Sulphites – nearly all wines contain naturally occurring sulphites as they are formed during the fermentation process. Natural winemakers argue that adding in any extra can actually dull the wine’s vibrancy. Produces of wines that are considered to be low-sulphite, add to them only as required, whilst sulphite-free wines go completely unadorned.
Biodynamic – this is a set of farming principles that considers the vineyard as its own self-sustaining ecosystem. The levels of commitment shown to biodynamic farming can range from simply bio-curious to deeply committed to the earth and maintaining the delicate balance. The simple truth behind this method is, treating your grapes nicely will result in nice wine, simple.
Pét-nat – a carefree technique which has become a genre in its own right. If you want to talk technical, pét-nat is made when a wine is bottled before the fermentation is quite finished; and so it takes on a spirited fizz as it finishes up. It can be produced with almost any grape, it can be hazy and cloudy or clean and refined. It is the definition of party casual wine.
Is there an official certification for natural wine?

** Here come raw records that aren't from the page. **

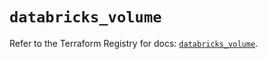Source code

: # `databricks_volume`

Refer to the Terraform Registry for docs: [`databricks_volume`](https://registry.terraform.io/providers/databricks/databricks/1.57.0/docs/resources/volume).
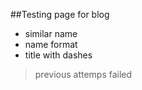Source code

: ##Testing page for blog

- similar name
- name format
- title with dashes

> previous attemps failed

Unfortunately not. Unlike the lovely stamps and stickers found on the back labels of organic and biodynamic wines, there is no official certifying body for natural wine. This is somewhat of a point of contention in the wine industry, as some call for official certification in order to be transparent for their consumers. Whilst other believe that labelling natural wine and introducing rules and regulations would be a step away from the wines grassroots, anti-bureaucratic and rebellious spirit.
The best advice for finding natural wines is to find a wine shop or supplier you trust, and get to know the owners/employees who can point you in the right direction. Nothing beats the knowledge of natural wine aficionados.
What do natural wines look and taste like?
Natural wines can range from being wild and funky to being exceptionally alive and complex, many are also very normal in style (you’ll find something you like). Some of the wilder natural wines might be a bit too much for your tongue to wrap around and they’re not necessarily for everyone, but with such a wide variety of flavours to choose from, you’ll have no trouble finding the right wine to get your taste buds singing.
Due to the generally lower alcohol levels, natural wines are versatile selections which can be equally enjoyed either on their own, or accompanying food. Most natural wines, red and white alike, can benefit from some time in the fridge.
Some people may be put off by the general appearance of natural wine – as they are unfiltered and unrefined, they can often appear to be cloudy and have harmless sediment at the bottom of the bottle.
Can natural wine age?
For reasons that range from economics to low preservative level, many natural wines are designed to be enjoyed whilst they are young and vibrant. However, there are of course some natural wines, particularly those from some of the most seasoned producers which can age for years.
What are the health benefits of natural wine?
Natural wines are actually much better for your health as the chemicals used in the production of standard wine can be a contributing factor to a number of significant health problems, such as allergies. Wine allergies have been associated with a number of chemicals that enter during the winemaking process, some of the reactions to these chemicals include headaches, sinus issues, facial flushing and other negative symptoms.
It is also better for the environment; there is the direct focus on being a closed circuit, self-sustaining environment with the winemakers working hand-in-hand with nature rather than against it.
The powerful antioxidants in natural wine offer a multitude of health benefits, including; reducing the risk of heart attack, lowering the risk of heart disease, cutting the risk of developing cataracts, cutting colon cancer risk, lowering the risk of stroke and slowing brain decline.